Show every line in the entries below where the word "GrowAndShrink" appears.

(Extracted records)
▬▬▬▬▬▬▬▬▬▬
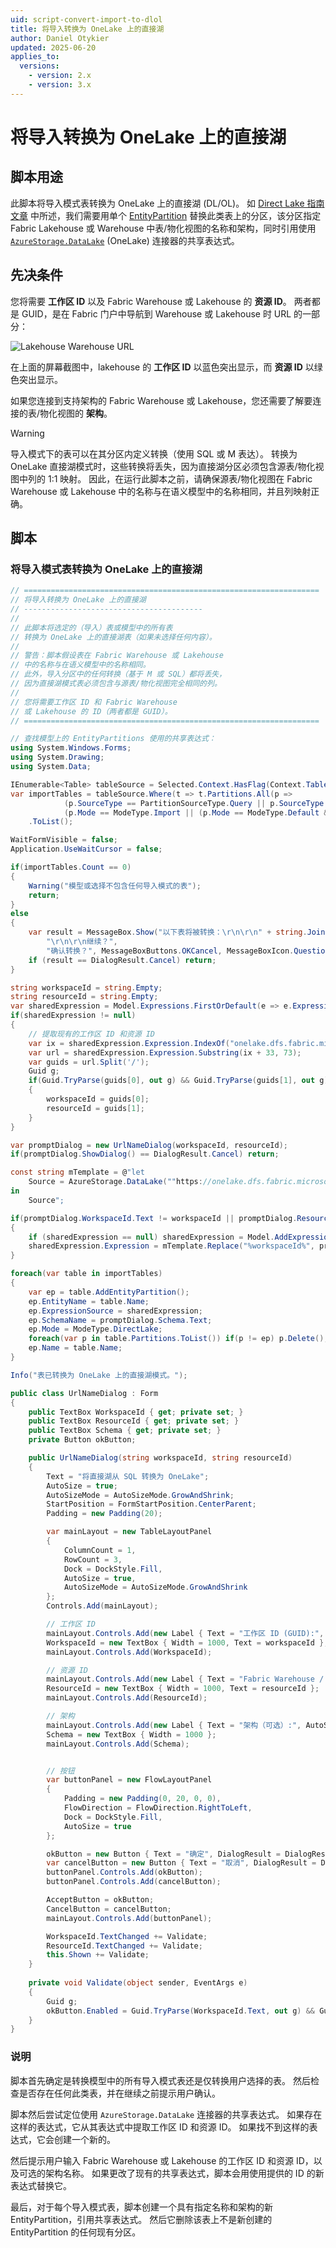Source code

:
 ```yaml
---
uid: script-convert-import-to-dlol
title: 将导入转换为 OneLake 上的直接湖
author: Daniel Otykier
updated: 2025-06-20
applies_to:
  versions:
    - version: 2.x
    - version: 3.x
---
```


# 将导入转换为 OneLake 上的直接湖

## 脚本用途

此脚本将导入模式表转换为 OneLake 上的直接湖 (DL/OL)。 如 [Direct Lake 指南文章](xref:direct-lake-guidance) 中所述，我们需要用单个 [EntityPartition](https://learn.microsoft.com/en-us/dotnet/api/microsoft.analysisservices.tabular.entitypartitionsource?view=analysisservices-dotnet) 替换此类表上的分区，该分区指定 Fabric Lakehouse 或 Warehouse 中表/物化视图的名称和架构，同时引用使用 [`AzureStorage.DataLake`](https://learn.microsoft.com/en-us/powerquery-m/azurestorage-datalake) (OneLake) 连接器的共享表达式。

## 先决条件

您将需要 **工作区 ID** 以及 Fabric Warehouse 或 Lakehouse 的 **资源 ID**。 两者都是 GUID，是在 Fabric 门户中导航到 Warehouse 或 Lakehouse 时 URL 的一部分：

![Lakehouse Warehouse URL](~/content/assets/images/lakehouse-warehouse-url.png)

在上面的屏幕截图中，lakehouse 的 **工作区 ID** 以蓝色突出显示，而 **资源 ID** 以绿色突出显示。

如果您连接到支持架构的 Fabric Warehouse 或 Lakehouse，您还需要了解要连接的表/物化视图的 **架构**。

> [!WARNING]
> 导入模式下的表可以在其分区内定义转换（使用 SQL 或 M 表达）。 转换为 OneLake 直接湖模式时，这些转换将丢失，因为直接湖分区必须包含源表/物化视图中列的 1:1 映射。 因此，在运行此脚本之前，请确保源表/物化视图在 Fabric Warehouse 或 Lakehouse 中的名称与在语义模型中的名称相同，并且列映射正确。

## 脚本

### 将导入模式表转换为 OneLake 上的直接湖

```csharp
// ==================================================================
// 将导入转换为 OneLake 上的直接湖
// ----------------------------------------
// 
// 此脚本将选定的（导入）表或模型中的所有表
// 转换为 OneLake 上的直接湖表（如果未选择任何内容）。
//
// 警告：脚本假设表在 Fabric Warehouse 或 Lakehouse
// 中的名称与在语义模型中的名称相同。
// 此外，导入分区中的任何转换（基于 M 或 SQL）都将丢失，
// 因为直接湖模式表必须包含与源表/物化视图完全相同的列。
//
// 您将需要工作区 ID 和 Fabric Warehouse
// 或 Lakehouse 的 ID（两者都是 GUID）。
// ==================================================================

// 查找模型上的 EntityPartitions 使用的共享表达式：
using System.Windows.Forms;
using System.Drawing;
using System.Data;

IEnumerable<Table> tableSource = Selected.Context.HasFlag(Context.Tables) ? (IEnumerable<Table>)Selected.Tables : Model.Tables;
var importTables = tableSource.Where(t => t.Partitions.All(p => 
            (p.SourceType == PartitionSourceType.Query || p.SourceType == PartitionSourceType.M) && 
            (p.Mode == ModeType.Import || (p.Mode == ModeType.Default && Model.DefaultMode == ModeType.Import))))
    .ToList();

WaitFormVisible = false;
Application.UseWaitCursor = false;

if(importTables.Count == 0)
{
    Warning("模型或选择不包含任何导入模式的表");
    return;
}
else
{
    var result = MessageBox.Show("以下表将被转换：\r\n\r\n" + string.Join("\r\n", importTables.Select(t => "  - " + t.Name)) +
        "\r\n\r\n继续？",
        "确认转换？", MessageBoxButtons.OKCancel, MessageBoxIcon.Question);
    if (result == DialogResult.Cancel) return;
}

string workspaceId = string.Empty;
string resourceId = string.Empty;
var sharedExpression = Model.Expressions.FirstOrDefault(e => e.Expression.Contains("AzureStorage.DataLake"));
if(sharedExpression != null)
{
    // 提取现有的工作区 ID 和资源 ID
    var ix = sharedExpression.Expression.IndexOf("onelake.dfs.fabric.microsoft.com");
    var url = sharedExpression.Expression.Substring(ix + 33, 73);
    var guids = url.Split('/');
    Guid g;
    if(Guid.TryParse(guids[0], out g) && Guid.TryParse(guids[1], out g))
    {
        workspaceId = guids[0];
        resourceId = guids[1];
    }
}

var promptDialog = new UrlNameDialog(workspaceId, resourceId);
if(promptDialog.ShowDialog() == DialogResult.Cancel) return;

const string mTemplate = @"let
    Source = AzureStorage.DataLake(""https://onelake.dfs.fabric.microsoft.com/%workspaceId%/%resourceId%"", [HierarchicalNavigation=true])
in
    Source";

if(promptDialog.WorkspaceId.Text != workspaceId || promptDialog.ResourceId.Text != resourceId)
{
    if (sharedExpression == null) sharedExpression = Model.AddExpression("DatabaseQuery");
    sharedExpression.Expression = mTemplate.Replace("%workspaceId%", promptDialog.WorkspaceId.Text).Replace("%resourceId%", promptDialog.ResourceId.Text);
}

foreach(var table in importTables)
{
    var ep = table.AddEntityPartition();
    ep.EntityName = table.Name;
    ep.ExpressionSource = sharedExpression;
    ep.SchemaName = promptDialog.Schema.Text;
    ep.Mode = ModeType.DirectLake;
    foreach(var p in table.Partitions.ToList()) if(p != ep) p.Delete();
    ep.Name = table.Name;
}

Info("表已转换为 OneLake 上的直接湖模式。");

public class UrlNameDialog : Form
{
    public TextBox WorkspaceId { get; private set; }
    public TextBox ResourceId { get; private set; }
    public TextBox Schema { get; private set; }
    private Button okButton;

    public UrlNameDialog(string workspaceId, string resourceId)
    {
        Text = "将直接湖从 SQL 转换为 OneLake";
        AutoSize = true;
        AutoSizeMode = AutoSizeMode.GrowAndShrink;
        StartPosition = FormStartPosition.CenterParent;
        Padding = new Padding(20);

        var mainLayout = new TableLayoutPanel
        {
            ColumnCount = 1,
            RowCount = 3,
            Dock = DockStyle.Fill,
            AutoSize = true,
            AutoSizeMode = AutoSizeMode.GrowAndShrink
        };
        Controls.Add(mainLayout);

        // 工作区 ID
        mainLayout.Controls.Add(new Label { Text = "工作区 ID (GUID):", AutoSize = true });
        WorkspaceId = new TextBox { Width = 1000, Text = workspaceId };
        mainLayout.Controls.Add(WorkspaceId);

        // 资源 ID
        mainLayout.Controls.Add(new Label { Text = "Fabric Warehouse / Lakehouse ID (GUID):", AutoSize = true, Padding = new Padding(0, 20, 0, 0) });
        ResourceId = new TextBox { Width = 1000, Text = resourceId };
        mainLayout.Controls.Add(ResourceId);

        // 架构
        mainLayout.Controls.Add(new Label { Text = "架构（可选）:", AutoSize = true, Padding = new Padding(0, 20, 0, 0) });
        Schema = new TextBox { Width = 1000 };
        mainLayout.Controls.Add(Schema);


        // 按钮
        var buttonPanel = new FlowLayoutPanel
        {
            Padding = new Padding(0, 20, 0, 0),
            FlowDirection = FlowDirection.RightToLeft,
            Dock = DockStyle.Fill,
            AutoSize = true
        };

        okButton = new Button { Text = "确定", DialogResult = DialogResult.OK, AutoSize = true, Enabled = false };
        var cancelButton = new Button { Text = "取消", DialogResult = DialogResult.Cancel, AutoSize = true };
        buttonPanel.Controls.Add(okButton);
        buttonPanel.Controls.Add(cancelButton);

        AcceptButton = okButton;
        CancelButton = cancelButton;
        mainLayout.Controls.Add(buttonPanel);

        WorkspaceId.TextChanged += Validate;
        ResourceId.TextChanged += Validate;
        this.Shown += Validate;
    }
    
    private void Validate(object sender, EventArgs e)
    {
        Guid g;
        okButton.Enabled = Guid.TryParse(WorkspaceId.Text, out g) && Guid.TryParse(ResourceId.Text, out g);
    }
}
```

### 说明

脚本首先确定是转换模型中的所有导入模式表还是仅转换用户选择的表。 然后检查是否存在任何此类表，并在继续之前提示用户确认。

脚本然后尝试定位使用 `AzureStorage.DataLake` 连接器的共享表达式。 如果存在这样的表达式，它从其表达式中提取工作区 ID 和资源 ID。 如果找不到这样的表达式，它会创建一个新的。

然后提示用户输入 Fabric Warehouse 或 Lakehouse 的工作区 ID 和资源 ID，以及可选的架构名称。 如果更改了现有的共享表达式，脚本会用使用提供的 ID 的新表达式替换它。

最后，对于每个导入模式表，脚本创建一个具有指定名称和架构的新 EntityPartition，引用共享表达式。 然后它删除该表上不是新创建的 EntityPartition 的任何现有分区。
▬▬▬▬▬▬▬▬▬▬
Expected answer:
        AutoSizeMode = AutoSizeMode.GrowAndShrink;
            AutoSizeMode = AutoSizeMode.GrowAndShrink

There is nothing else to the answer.